【仏教用語/人物集 索引】

『伝光録』第二十三祖。鶴勒那尊者。

投稿日:2004年1月12日 更新日:

【本則】

第二十三祖。鶴勒那尊者。因摩拏羅尊者示曰。我有無上大法宝。汝当聴受化未来際。師聞契悟。

【機縁】

師者月支国之人也。姓婆羅門。父千勝。母金光。以無子故祷于七仏金幢。即夢須弥山頂一神童持金環云我来。覚而有孕。年七歳遊行聚落。覩民間淫祀。乃入廟吒之曰。汝妄興禍福幻惑人。歳費牲牢。傷害斯甚。言訖廟貎忽然而壊。由之郷黨謂之聖子。年二十二出家。三十遇摩拏羅尊者。師を鶴勒那といふ。勒那梵語。鶴即華言。梵漢引合て鶴勒那と云。もろもろの鶴ありて師にしたがふ。これによりて名とす。然るに摩拏羅にあひたてまつる。はじめ種種の奇特。一一に挙すべしといへども。ただその一因縁を挙せん。師問尊者曰。我有何縁而感鶴衆。尊者曰。汝第四劫中嘗為比丘。当赴会龍宮。汝諸弟子咸欲随従。汝観五百衆中。無有一人堪任妙供。時諸子曰。師常説法。於食等者於法亦等。今既不然。何聖之有。汝即令赴会自汝捨生赴生転化諸国。其五百弟子以福微徳薄生於羽族。今感汝之恵。故為鶴衆相随。師聞語曰。以何方便令彼解脱。尊者曰。我有無上法宝乃至。

【拈提】

実に食等法等の道理。聖凡ともにへだてなし。然るに理のおすところ。師資ともに龍宮の請におもむくといへども。
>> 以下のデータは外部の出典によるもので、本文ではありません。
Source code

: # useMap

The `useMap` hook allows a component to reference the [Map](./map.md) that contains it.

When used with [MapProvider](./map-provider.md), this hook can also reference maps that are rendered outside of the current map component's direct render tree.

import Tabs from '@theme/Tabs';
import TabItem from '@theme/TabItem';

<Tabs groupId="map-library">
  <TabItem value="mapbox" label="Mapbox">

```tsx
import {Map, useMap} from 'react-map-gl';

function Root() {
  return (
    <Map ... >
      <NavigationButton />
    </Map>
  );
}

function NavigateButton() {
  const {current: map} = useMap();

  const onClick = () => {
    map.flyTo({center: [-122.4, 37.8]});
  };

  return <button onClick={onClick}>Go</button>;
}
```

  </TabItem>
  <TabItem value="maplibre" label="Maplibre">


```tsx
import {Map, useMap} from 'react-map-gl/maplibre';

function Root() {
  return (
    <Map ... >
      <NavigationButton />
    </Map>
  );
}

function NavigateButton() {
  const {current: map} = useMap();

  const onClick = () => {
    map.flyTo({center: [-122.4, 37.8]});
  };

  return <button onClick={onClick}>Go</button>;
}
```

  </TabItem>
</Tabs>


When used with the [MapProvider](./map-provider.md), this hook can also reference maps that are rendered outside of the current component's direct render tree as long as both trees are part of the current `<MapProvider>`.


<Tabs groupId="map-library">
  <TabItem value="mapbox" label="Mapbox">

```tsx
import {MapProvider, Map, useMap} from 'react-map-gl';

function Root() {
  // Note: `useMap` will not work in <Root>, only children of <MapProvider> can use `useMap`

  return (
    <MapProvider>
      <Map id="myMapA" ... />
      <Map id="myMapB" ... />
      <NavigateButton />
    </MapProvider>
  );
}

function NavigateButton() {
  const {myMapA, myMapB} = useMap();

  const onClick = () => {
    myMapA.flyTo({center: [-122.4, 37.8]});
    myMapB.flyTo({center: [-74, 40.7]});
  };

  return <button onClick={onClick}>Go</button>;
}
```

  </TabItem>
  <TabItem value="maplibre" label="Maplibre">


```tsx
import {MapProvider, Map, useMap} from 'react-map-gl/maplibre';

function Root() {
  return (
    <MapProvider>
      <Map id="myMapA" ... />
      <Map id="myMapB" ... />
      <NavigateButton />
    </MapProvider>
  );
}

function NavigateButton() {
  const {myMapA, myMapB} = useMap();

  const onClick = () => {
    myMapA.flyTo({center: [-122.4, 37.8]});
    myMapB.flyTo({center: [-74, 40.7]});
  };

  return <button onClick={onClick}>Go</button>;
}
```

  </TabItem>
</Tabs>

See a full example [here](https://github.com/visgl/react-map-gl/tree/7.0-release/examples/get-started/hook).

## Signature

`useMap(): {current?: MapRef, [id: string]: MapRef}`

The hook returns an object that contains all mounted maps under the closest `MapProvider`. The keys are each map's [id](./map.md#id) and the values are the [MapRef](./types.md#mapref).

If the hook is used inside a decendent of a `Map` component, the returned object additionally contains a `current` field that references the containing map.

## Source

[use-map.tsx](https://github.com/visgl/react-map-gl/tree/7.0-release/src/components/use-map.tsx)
福微に徳薄きの身をもて。妙供をうくるにたへざるによりて羽族となりぬ。この因縁尤も学人の用心としつべし。それ説法も差別なし。食も等同なるべし。然るにあるひは信施を消すあり。あるひは信施にをかさるるあり。ここにいたりて齊等ならざるに似り。尤も差別といふつべし。ゆへいかんとなれば。もし食をみ法をみば。たとひ齊等とみるといへども。一同なりと会すといへども。すでに法をみる分あり。食をみる分あり。両箇の見のがれず。貪求の心に惑はされて。師にしたがひてをもむきしによりて。遂に羽族となれり。しりぬ食等法等の理に達せず。まさしく名字有相に縛せられけり。いまいふ無上の大法のごときは。なにをか食といひ。なにをか法といはん。いづれかこれ聖。いづれかこれ凡。すでに形影のいたるべきものにあらず。なを心性ともなづけがたし。この法なを仏にうけず。祖にうけず。子にさづけず。父につたへず。自他といふべき物なし。食法の名いづくよりかゑきたらんや。いはんや赴請のところあらんや。鶴衆となることあらんや。ゆへに子細に眼をつけ。委悉に功夫して先ず。すべからく自心本性の霊廓妙明なることをしりて。よく保持し。ふかく純熟して。更に仏祖伝灯の事あることをしりて。はじめてうべし。たとひ自己本性の旨をあきらめて。解脱するところすでに仏祖にをなじといへども。更にまた聴受すべき無上の大法宝あり。よく未来際を化す。これ本性の道理にあらず。いはんや見聞の境界ならんや。はるかに古今の情を超越し。もとより生仏のきはにとどまることなし。故にこの人をよんで仏とすることもゑず。凡とすることもゑず。堂にありて正坐せざれば。両頭の機にわたることなし。故に影をもとむれどもゑず。あとをたづぬれどもえず。このきはにいたりぬれば。心性とは何物ぞ。菩提とは何物ぞ。一嘔に嘔尽し。一屙に屙尽す。かくのことくなる時。これ沒量の大人なり。恁麼のところにいたらずんば。なをこれ凡夫終に流転の衆生なり。この故に諸人者子細に見得して。無上の大法宝を荷擔せんとおもふべし。これすなはち釈迦老子肉身暖なるべし。ただこの名にとどこほり。形に労することなかれ。参学かならず真実を弁ずべし。這箇の道理を指注せんとおもふに卑語あり。

【頒古】

粉壁挿雲巨嶽雪。純清絶点異青天。